_WHAT YOU HAVE TO DO_. Of the lines below, report only those that contain "cavity".

++++ INPUT DATA

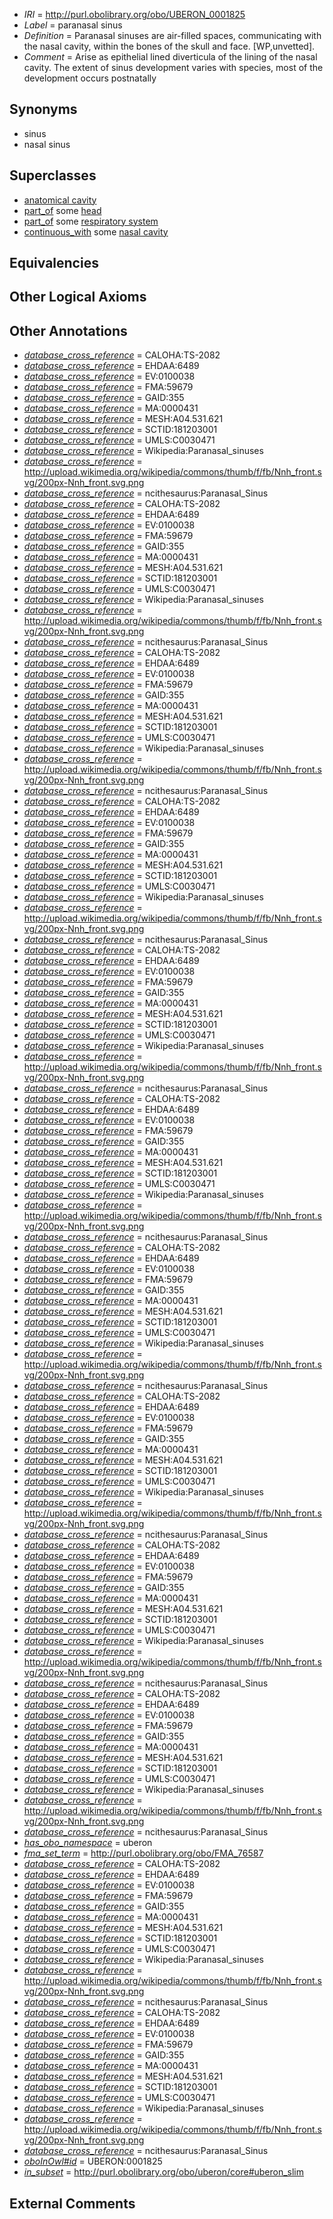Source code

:  * *IRI* = http://purl.obolibrary.org/obo/UBERON_0001825
 * *Label* = paranasal sinus
 * *Definition* = Paranasal sinuses are air-filled spaces, communicating with the nasal cavity, within the bones of the skull and face. [WP,unvetted].
 * *Comment* = Arise as epithelial lined diverticula of the lining of the nasal cavity. The extent of sinus development varies with species, most of the development occurs postnatally

## Synonyms

 * sinus
 * nasal sinus

## Superclasses

 * [anatomical cavity](../../UBERON/53/UBERON_0002553.md)
 * [part_of](../../BFO/50/BFO_0000050.md) some [head](../../UBERON/33/UBERON_0000033.md)
 * [part_of](../../BFO/50/BFO_0000050.md) some [respiratory system](../../UBERON/04/UBERON_0001004.md)
 * [continuous_with](../../FMA/72/FMA_85972.md) some [nasal cavity](../../UBERON/07/UBERON_0001707.md)

## Equivalencies


## Other Logical Axioms


## Other Annotations

 * *[database_cross_reference](../../ef/oboInOwl#hasDbXref.md)* = CALOHA:TS-2082
 * *[database_cross_reference](../../ef/oboInOwl#hasDbXref.md)* = EHDAA:6489
 * *[database_cross_reference](../../ef/oboInOwl#hasDbXref.md)* = EV:0100038
 * *[database_cross_reference](../../ef/oboInOwl#hasDbXref.md)* = FMA:59679
 * *[database_cross_reference](../../ef/oboInOwl#hasDbXref.md)* = GAID:355
 * *[database_cross_reference](../../ef/oboInOwl#hasDbXref.md)* = MA:0000431
 * *[database_cross_reference](../../ef/oboInOwl#hasDbXref.md)* = MESH:A04.531.621
 * *[database_cross_reference](../../ef/oboInOwl#hasDbXref.md)* = SCTID:181203001
 * *[database_cross_reference](../../ef/oboInOwl#hasDbXref.md)* = UMLS:C0030471
 * *[database_cross_reference](../../ef/oboInOwl#hasDbXref.md)* = Wikipedia:Paranasal_sinuses
 * *[database_cross_reference](../../ef/oboInOwl#hasDbXref.md)* = http://upload.wikimedia.org/wikipedia/commons/thumb/f/fb/Nnh_front.svg/200px-Nnh_front.svg.png
 * *[database_cross_reference](../../ef/oboInOwl#hasDbXref.md)* = ncithesaurus:Paranasal_Sinus
 * *[database_cross_reference](../../ef/oboInOwl#hasDbXref.md)* = CALOHA:TS-2082
 * *[database_cross_reference](../../ef/oboInOwl#hasDbXref.md)* = EHDAA:6489
 * *[database_cross_reference](../../ef/oboInOwl#hasDbXref.md)* = EV:0100038
 * *[database_cross_reference](../../ef/oboInOwl#hasDbXref.md)* = FMA:59679
 * *[database_cross_reference](../../ef/oboInOwl#hasDbXref.md)* = GAID:355
 * *[database_cross_reference](../../ef/oboInOwl#hasDbXref.md)* = MA:0000431
 * *[database_cross_reference](../../ef/oboInOwl#hasDbXref.md)* = MESH:A04.531.621
 * *[database_cross_reference](../../ef/oboInOwl#hasDbXref.md)* = SCTID:181203001
 * *[database_cross_reference](../../ef/oboInOwl#hasDbXref.md)* = UMLS:C0030471
 * *[database_cross_reference](../../ef/oboInOwl#hasDbXref.md)* = Wikipedia:Paranasal_sinuses
 * *[database_cross_reference](../../ef/oboInOwl#hasDbXref.md)* = http://upload.wikimedia.org/wikipedia/commons/thumb/f/fb/Nnh_front.svg/200px-Nnh_front.svg.png
 * *[database_cross_reference](../../ef/oboInOwl#hasDbXref.md)* = ncithesaurus:Paranasal_Sinus
 * *[database_cross_reference](../../ef/oboInOwl#hasDbXref.md)* = CALOHA:TS-2082
 * *[database_cross_reference](../../ef/oboInOwl#hasDbXref.md)* = EHDAA:6489
 * *[database_cross_reference](../../ef/oboInOwl#hasDbXref.md)* = EV:0100038
 * *[database_cross_reference](../../ef/oboInOwl#hasDbXref.md)* = FMA:59679
 * *[database_cross_reference](../../ef/oboInOwl#hasDbXref.md)* = GAID:355
 * *[database_cross_reference](../../ef/oboInOwl#hasDbXref.md)* = MA:0000431
 * *[database_cross_reference](../../ef/oboInOwl#hasDbXref.md)* = MESH:A04.531.621
 * *[database_cross_reference](../../ef/oboInOwl#hasDbXref.md)* = SCTID:181203001
 * *[database_cross_reference](../../ef/oboInOwl#hasDbXref.md)* = UMLS:C0030471
 * *[database_cross_reference](../../ef/oboInOwl#hasDbXref.md)* = Wikipedia:Paranasal_sinuses
 * *[database_cross_reference](../../ef/oboInOwl#hasDbXref.md)* = http://upload.wikimedia.org/wikipedia/commons/thumb/f/fb/Nnh_front.svg/200px-Nnh_front.svg.png
 * *[database_cross_reference](../../ef/oboInOwl#hasDbXref.md)* = ncithesaurus:Paranasal_Sinus
 * *[database_cross_reference](../../ef/oboInOwl#hasDbXref.md)* = CALOHA:TS-2082
 * *[database_cross_reference](../../ef/oboInOwl#hasDbXref.md)* = EHDAA:6489
 * *[database_cross_reference](../../ef/oboInOwl#hasDbXref.md)* = EV:0100038
 * *[database_cross_reference](../../ef/oboInOwl#hasDbXref.md)* = FMA:59679
 * *[database_cross_reference](../../ef/oboInOwl#hasDbXref.md)* = GAID:355
 * *[database_cross_reference](../../ef/oboInOwl#hasDbXref.md)* = MA:0000431
 * *[database_cross_reference](../../ef/oboInOwl#hasDbXref.md)* = MESH:A04.531.621
 * *[database_cross_reference](../../ef/oboInOwl#hasDbXref.md)* = SCTID:181203001
 * *[database_cross_reference](../../ef/oboInOwl#hasDbXref.md)* = UMLS:C0030471
 * *[database_cross_reference](../../ef/oboInOwl#hasDbXref.md)* = Wikipedia:Paranasal_sinuses
 * *[database_cross_reference](../../ef/oboInOwl#hasDbXref.md)* = http://upload.wikimedia.org/wikipedia/commons/thumb/f/fb/Nnh_front.svg/200px-Nnh_front.svg.png
 * *[database_cross_reference](../../ef/oboInOwl#hasDbXref.md)* = ncithesaurus:Paranasal_Sinus
 * *[database_cross_reference](../../ef/oboInOwl#hasDbXref.md)* = CALOHA:TS-2082
 * *[database_cross_reference](../../ef/oboInOwl#hasDbXref.md)* = EHDAA:6489
 * *[database_cross_reference](../../ef/oboInOwl#hasDbXref.md)* = EV:0100038
 * *[database_cross_reference](../../ef/oboInOwl#hasDbXref.md)* = FMA:59679
 * *[database_cross_reference](../../ef/oboInOwl#hasDbXref.md)* = GAID:355
 * *[database_cross_reference](../../ef/oboInOwl#hasDbXref.md)* = MA:0000431
 * *[database_cross_reference](../../ef/oboInOwl#hasDbXref.md)* = MESH:A04.531.621
 * *[database_cross_reference](../../ef/oboInOwl#hasDbXref.md)* = SCTID:181203001
 * *[database_cross_reference](../../ef/oboInOwl#hasDbXref.md)* = UMLS:C0030471
 * *[database_cross_reference](../../ef/oboInOwl#hasDbXref.md)* = Wikipedia:Paranasal_sinuses
 * *[database_cross_reference](../../ef/oboInOwl#hasDbXref.md)* = http://upload.wikimedia.org/wikipedia/commons/thumb/f/fb/Nnh_front.svg/200px-Nnh_front.svg.png
 * *[database_cross_reference](../../ef/oboInOwl#hasDbXref.md)* = ncithesaurus:Paranasal_Sinus
 * *[database_cross_reference](../../ef/oboInOwl#hasDbXref.md)* = CALOHA:TS-2082
 * *[database_cross_reference](../../ef/oboInOwl#hasDbXref.md)* = EHDAA:6489
 * *[database_cross_reference](../../ef/oboInOwl#hasDbXref.md)* = EV:0100038
 * *[database_cross_reference](../../ef/oboInOwl#hasDbXref.md)* = FMA:59679
 * *[database_cross_reference](../../ef/oboInOwl#hasDbXref.md)* = GAID:355
 * *[database_cross_reference](../../ef/oboInOwl#hasDbXref.md)* = MA:0000431
 * *[database_cross_reference](../../ef/oboInOwl#hasDbXref.md)* = MESH:A04.531.621
 * *[database_cross_reference](../../ef/oboInOwl#hasDbXref.md)* = SCTID:181203001
 * *[database_cross_reference](../../ef/oboInOwl#hasDbXref.md)* = UMLS:C0030471
 * *[database_cross_reference](../../ef/oboInOwl#hasDbXref.md)* = Wikipedia:Paranasal_sinuses
 * *[database_cross_reference](../../ef/oboInOwl#hasDbXref.md)* = http://upload.wikimedia.org/wikipedia/commons/thumb/f/fb/Nnh_front.svg/200px-Nnh_front.svg.png
 * *[database_cross_reference](../../ef/oboInOwl#hasDbXref.md)* = ncithesaurus:Paranasal_Sinus
 * *[database_cross_reference](../../ef/oboInOwl#hasDbXref.md)* = CALOHA:TS-2082
 * *[database_cross_reference](../../ef/oboInOwl#hasDbXref.md)* = EHDAA:6489
 * *[database_cross_reference](../../ef/oboInOwl#hasDbXref.md)* = EV:0100038
 * *[database_cross_reference](../../ef/oboInOwl#hasDbXref.md)* = FMA:59679
 * *[database_cross_reference](../../ef/oboInOwl#hasDbXref.md)* = GAID:355
 * *[database_cross_reference](../../ef/oboInOwl#hasDbXref.md)* = MA:0000431
 * *[database_cross_reference](../../ef/oboInOwl#hasDbXref.md)* = MESH:A04.531.621
 * *[database_cross_reference](../../ef/oboInOwl#hasDbXref.md)* = SCTID:181203001
 * *[database_cross_reference](../../ef/oboInOwl#hasDbXref.md)* = UMLS:C0030471
 * *[database_cross_reference](../../ef/oboInOwl#hasDbXref.md)* = Wikipedia:Paranasal_sinuses
 * *[database_cross_reference](../../ef/oboInOwl#hasDbXref.md)* = http://upload.wikimedia.org/wikipedia/commons/thumb/f/fb/Nnh_front.svg/200px-Nnh_front.svg.png
 * *[database_cross_reference](../../ef/oboInOwl#hasDbXref.md)* = ncithesaurus:Paranasal_Sinus
 * *[database_cross_reference](../../ef/oboInOwl#hasDbXref.md)* = CALOHA:TS-2082
 * *[database_cross_reference](../../ef/oboInOwl#hasDbXref.md)* = EHDAA:6489
 * *[database_cross_reference](../../ef/oboInOwl#hasDbXref.md)* = EV:0100038
 * *[database_cross_reference](../../ef/oboInOwl#hasDbXref.md)* = FMA:59679
 * *[database_cross_reference](../../ef/oboInOwl#hasDbXref.md)* = GAID:355
 * *[database_cross_reference](../../ef/oboInOwl#hasDbXref.md)* = MA:0000431
 * *[database_cross_reference](../../ef/oboInOwl#hasDbXref.md)* = MESH:A04.531.621
 * *[database_cross_reference](../../ef/oboInOwl#hasDbXref.md)* = SCTID:181203001
 * *[database_cross_reference](../../ef/oboInOwl#hasDbXref.md)* = UMLS:C0030471
 * *[database_cross_reference](../../ef/oboInOwl#hasDbXref.md)* = Wikipedia:Paranasal_sinuses
 * *[database_cross_reference](../../ef/oboInOwl#hasDbXref.md)* = http://upload.wikimedia.org/wikipedia/commons/thumb/f/fb/Nnh_front.svg/200px-Nnh_front.svg.png
 * *[database_cross_reference](../../ef/oboInOwl#hasDbXref.md)* = ncithesaurus:Paranasal_Sinus
 * *[database_cross_reference](../../ef/oboInOwl#hasDbXref.md)* = CALOHA:TS-2082
 * *[database_cross_reference](../../ef/oboInOwl#hasDbXref.md)* = EHDAA:6489
 * *[database_cross_reference](../../ef/oboInOwl#hasDbXref.md)* = EV:0100038
 * *[database_cross_reference](../../ef/oboInOwl#hasDbXref.md)* = FMA:59679
 * *[database_cross_reference](../../ef/oboInOwl#hasDbXref.md)* = GAID:355
 * *[database_cross_reference](../../ef/oboInOwl#hasDbXref.md)* = MA:0000431
 * *[database_cross_reference](../../ef/oboInOwl#hasDbXref.md)* = MESH:A04.531.621
 * *[database_cross_reference](../../ef/oboInOwl#hasDbXref.md)* = SCTID:181203001
 * *[database_cross_reference](../../ef/oboInOwl#hasDbXref.md)* = UMLS:C0030471
 * *[database_cross_reference](../../ef/oboInOwl#hasDbXref.md)* = Wikipedia:Paranasal_sinuses
 * *[database_cross_reference](../../ef/oboInOwl#hasDbXref.md)* = http://upload.wikimedia.org/wikipedia/commons/thumb/f/fb/Nnh_front.svg/200px-Nnh_front.svg.png
 * *[database_cross_reference](../../ef/oboInOwl#hasDbXref.md)* = ncithesaurus:Paranasal_Sinus
 * *[database_cross_reference](../../ef/oboInOwl#hasDbXref.md)* = CALOHA:TS-2082
 * *[database_cross_reference](../../ef/oboInOwl#hasDbXref.md)* = EHDAA:6489
 * *[database_cross_reference](../../ef/oboInOwl#hasDbXref.md)* = EV:0100038
 * *[database_cross_reference](../../ef/oboInOwl#hasDbXref.md)* = FMA:59679
 * *[database_cross_reference](../../ef/oboInOwl#hasDbXref.md)* = GAID:355
 * *[database_cross_reference](../../ef/oboInOwl#hasDbXref.md)* = MA:0000431
 * *[database_cross_reference](../../ef/oboInOwl#hasDbXref.md)* = MESH:A04.531.621
 * *[database_cross_reference](../../ef/oboInOwl#hasDbXref.md)* = SCTID:181203001
 * *[database_cross_reference](../../ef/oboInOwl#hasDbXref.md)* = UMLS:C0030471
 * *[database_cross_reference](../../ef/oboInOwl#hasDbXref.md)* = Wikipedia:Paranasal_sinuses
 * *[database_cross_reference](../../ef/oboInOwl#hasDbXref.md)* = http://upload.wikimedia.org/wikipedia/commons/thumb/f/fb/Nnh_front.svg/200px-Nnh_front.svg.png
 * *[database_cross_reference](../../ef/oboInOwl#hasDbXref.md)* = ncithesaurus:Paranasal_Sinus
 * *[has_obo_namespace](../../ce/oboInOwl#hasOBONamespace.md)* = uberon
 * *[fma_set_term](../../core#fma/rm/core#fma_set_term.md)* = http://purl.obolibrary.org/obo/FMA_76587
 * *[database_cross_reference](../../ef/oboInOwl#hasDbXref.md)* = CALOHA:TS-2082
 * *[database_cross_reference](../../ef/oboInOwl#hasDbXref.md)* = EHDAA:6489
 * *[database_cross_reference](../../ef/oboInOwl#hasDbXref.md)* = EV:0100038
 * *[database_cross_reference](../../ef/oboInOwl#hasDbXref.md)* = FMA:59679
 * *[database_cross_reference](../../ef/oboInOwl#hasDbXref.md)* = GAID:355
 * *[database_cross_reference](../../ef/oboInOwl#hasDbXref.md)* = MA:0000431
 * *[database_cross_reference](../../ef/oboInOwl#hasDbXref.md)* = MESH:A04.531.621
 * *[database_cross_reference](../../ef/oboInOwl#hasDbXref.md)* = SCTID:181203001
 * *[database_cross_reference](../../ef/oboInOwl#hasDbXref.md)* = UMLS:C0030471
 * *[database_cross_reference](../../ef/oboInOwl#hasDbXref.md)* = Wikipedia:Paranasal_sinuses
 * *[database_cross_reference](../../ef/oboInOwl#hasDbXref.md)* = http://upload.wikimedia.org/wikipedia/commons/thumb/f/fb/Nnh_front.svg/200px-Nnh_front.svg.png
 * *[database_cross_reference](../../ef/oboInOwl#hasDbXref.md)* = ncithesaurus:Paranasal_Sinus
 * *[database_cross_reference](../../ef/oboInOwl#hasDbXref.md)* = CALOHA:TS-2082
 * *[database_cross_reference](../../ef/oboInOwl#hasDbXref.md)* = EHDAA:6489
 * *[database_cross_reference](../../ef/oboInOwl#hasDbXref.md)* = EV:0100038
 * *[database_cross_reference](../../ef/oboInOwl#hasDbXref.md)* = FMA:59679
 * *[database_cross_reference](../../ef/oboInOwl#hasDbXref.md)* = GAID:355
 * *[database_cross_reference](../../ef/oboInOwl#hasDbXref.md)* = MA:0000431
 * *[database_cross_reference](../../ef/oboInOwl#hasDbXref.md)* = MESH:A04.531.621
 * *[database_cross_reference](../../ef/oboInOwl#hasDbXref.md)* = SCTID:181203001
 * *[database_cross_reference](../../ef/oboInOwl#hasDbXref.md)* = UMLS:C0030471
 * *[database_cross_reference](../../ef/oboInOwl#hasDbXref.md)* = Wikipedia:Paranasal_sinuses
 * *[database_cross_reference](../../ef/oboInOwl#hasDbXref.md)* = http://upload.wikimedia.org/wikipedia/commons/thumb/f/fb/Nnh_front.svg/200px-Nnh_front.svg.png
 * *[database_cross_reference](../../ef/oboInOwl#hasDbXref.md)* = ncithesaurus:Paranasal_Sinus
 * *[oboInOwl#id](../../id/oboInOwl#id.md)* = UBERON:0001825
 * *[in_subset](../../et/oboInOwl#inSubset.md)* = http://purl.obolibrary.org/obo/uberon/core#uberon_slim

## External Comments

++++++++

_SOLVED PROBLEM_.
 * *Definition* = Paranasal sinuses are air-filled spaces, communicating with the nasal cavity, within the bones of the skull and face. [WP,unvetted].
 * *Comment* = Arise as epithelial lined diverticula of the lining of the nasal cavity. The extent of sinus development varies with species, most of the development occurs postnatally
 * [anatomical cavity](../../UBERON/53/UBERON_0002553.md)
 * [continuous_with](../../FMA/72/FMA_85972.md) some [nasal cavity](../../UBERON/07/UBERON_0001707.md)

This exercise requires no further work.